Technical Deep Dive
The core innovation behind 3D stacking for AI chips is the transition from a 2D planar system-on-chip (SoC) to a vertically integrated system-in-package (SiP). Traditional high-performance AI accelerators, such as NVIDIA's H100 or AMD's MI300X, rely on a 2.5D approach using an interposer to connect the compute die to HBM stacks. The 3D stacking approach goes further by directly bonding logic and memory dies on top of each other using through-silicon vias (TSVs) and hybrid bonding techniques.
Architecture and Algorithms:
The key architectural advantage is the dramatic reduction in data movement energy and latency. In a conventional design, data must travel from the HBM stack through the interposer and into the compute die—a path that can be several millimeters long and consumes significant power. In a 3D-stacked design, the memory can be placed directly above the compute units, reducing the interconnect length to micrometers.
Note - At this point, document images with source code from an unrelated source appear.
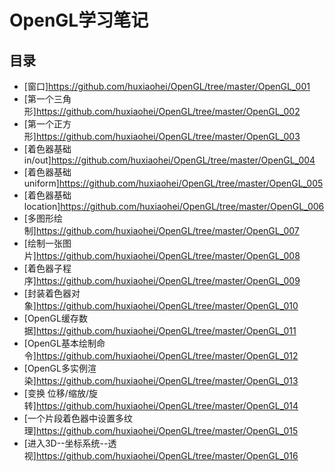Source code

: # OpenGL学习笔记

## 目录

* [窗口]<https://github.com/huxiaohei/OpenGL/tree/master/OpenGL_001>
* [第一个三角形]<https://github.com/huxiaohei/OpenGL/tree/master/OpenGL_002>
* [第一个正方形]<https://github.com/huxiaohei/OpenGL/tree/master/OpenGL_003>
* [着色器基础 in/out]<https://github.com/huxiaohei/OpenGL/tree/master/OpenGL_004>
* [着色器基础 uniform]<https://github.com/huxiaohei/OpenGL/tree/master/OpenGL_005>
* [着色器基础 location]<https://github.com/huxiaohei/OpenGL/tree/master/OpenGL_006>
* [多图形绘制]<https://github.com/huxiaohei/OpenGL/tree/master/OpenGL_007>
* [绘制一张图片]<https://github.com/huxiaohei/OpenGL/tree/master/OpenGL_008>
* [着色器子程序]<https://github.com/huxiaohei/OpenGL/tree/master/OpenGL_009>
* [封装着色器对象]<https://github.com/huxiaohei/OpenGL/tree/master/OpenGL_010>
* [OpenGL缓存数据]<https://github.com/huxiaohei/OpenGL/tree/master/OpenGL_011>
* [OpenGL基本绘制命令]<https://github.com/huxiaohei/OpenGL/tree/master/OpenGL_012>
* [OpenGL多实例渲染]<https://github.com/huxiaohei/OpenGL/tree/master/OpenGL_013>
* [变换 位移/缩放/旋转]<https://github.com/huxiaohei/OpenGL/tree/master/OpenGL_014>
* [一个片段着色器中设置多纹理]<https://github.com/huxiaohei/OpenGL/tree/master/OpenGL_015>
* [进入3D--坐标系统--透视]<https://github.com/huxiaohei/OpenGL/tree/master/OpenGL_016>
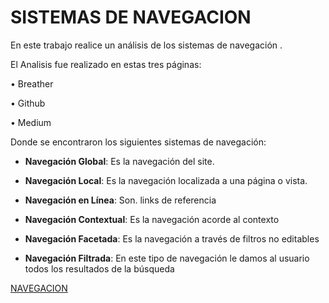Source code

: # SISTEMAS DE NAVEGACION
En este trabajo realice un análisis de los sistemas de navegación .

El Analisis fue realizado en estas tres páginas:

•	Breather

•	Github

•	Medium

Donde se encontraron los siguientes sistemas de navegación:

+ **Navegación Global**: Es la navegación del site.

+ **Navegación Local**: Es la navegación localizada a una página o vista.
+	**Navegación en Línea**: Son. links de referencia

+	**Navegación Contextual**: Es la navegación acorde al contexto

+	**Navegación Facetada**: Es la navegación a través de filtros no editables

+	**Navegación Filtrada**: En este tipo de navegación le damos al usuario
 todos los resultados de la búsqueda

 [NAVEGACION](BREATHER.docx)
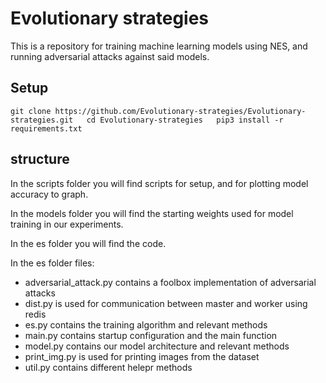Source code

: # Evolutionary strategies
This is a repository for training machine learning models using NES, and running adversarial attacks against said models. 

## Setup
`
git clone https://github.com/Evolutionary-strategies/Evolutionary-strategies.git  
cd Evolutionary-strategies  
pip3 install -r requirements.txt  
`

## structure
In the scripts folder you will find scripts for setup, and for plotting model accuracy to graph.

In the models folder you will find the starting weights used for model training in our experiments.

In the es folder you will find the code. 

In the es folder files:

- adversarial_attack.py contains a foolbox implementation of adversarial attacks
- dist.py is used for communication between master and worker using redis
- es.py contains the training algorithm and relevant methods
- main.py contains startup configuration and the main function
- model.py contains our model architecture and relevant methods
- print_img.py is used for printing images from the dataset
- util.py contains different helepr methods
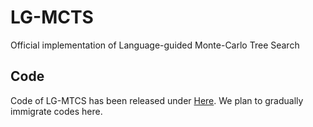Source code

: # LG-MCTS
Official implementation of Language-guided Monte-Carlo Tree Search

## Code
Code of LG-MTCS has been released under [Here](https://github.com/changhaonan/LGMCTS-D). We plan to gradually immigrate codes here.
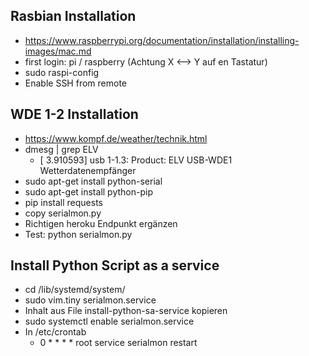 ## Rasbian Installation
* https://www.raspberrypi.org/documentation/installation/installing-images/mac.md
* first login: pi / raspberry (Achtung X <--> Y auf en Tastatur)
* sudo raspi-config
* Enable SSH from remote

## WDE 1-2 Installation
* https://www.kompf.de/weather/technik.html
* dmesg | grep ELV  
    + [    3.910593] usb 1-1.3: Product: ELV USB-WDE1 Wetterdatenempfänger
* sudo apt-get install python-serial
* sudo apt-get install python-pip
* pip install requests
* copy serialmon.py
* Richtigen heroku Endpunkt ergänzen
* Test: python serialmon.py

## Install Python Script as a service
* cd /lib/systemd/system/
* sudo vim.tiny serialmon.service
* Inhalt aus File install-python-sa-service kopieren
* sudo systemctl enable serialmon.service
* In /etc/crontab
    + 0 * * * *       root    service serialmon restart
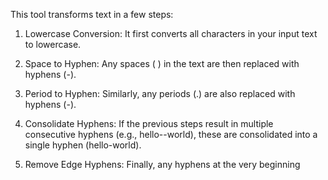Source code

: This tool transforms text in a few steps:

1. Lowercase Conversion: It first converts all characters in your input text to lowercase.

2. Space to Hyphen: Any spaces ( ) in the text are then replaced with hyphens (-).

3. Period to Hyphen: Similarly, any periods (.) are also replaced with hyphens (-).

4. Consolidate Hyphens: If the previous steps result in multiple consecutive hyphens (e.g., hello--world), these are consolidated into a single hyphen (hello-world).

5. Remove Edge Hyphens: Finally, any hyphens at the very beginning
This is particularly beneficial for transformer-based models where attention mechanisms require frequent, high-bandwidth memory accesses.
For inference, the 3D stacking approach enables 'near-memory computing' or even 'in-memory computing' (IMC) where simple matrix-vector multiplications are performed directly within the memory array. This eliminates the von Neumann bottleneck entirely for certain operations. Chinese companies like Alibaba's T-Head and startup Enflame are exploring hybrid bonding with copper-to-copper connections at pitches below 10 microns, enabling thousands of connections per square millimeter.
Engineering Approaches:
The two dominant 3D stacking methods being adopted are:
- Face-to-Face (F2F) Hybrid Bonding: Both dies are flipped and bonded directly, offering the highest interconnect density. This is used for logic-on-logic stacking.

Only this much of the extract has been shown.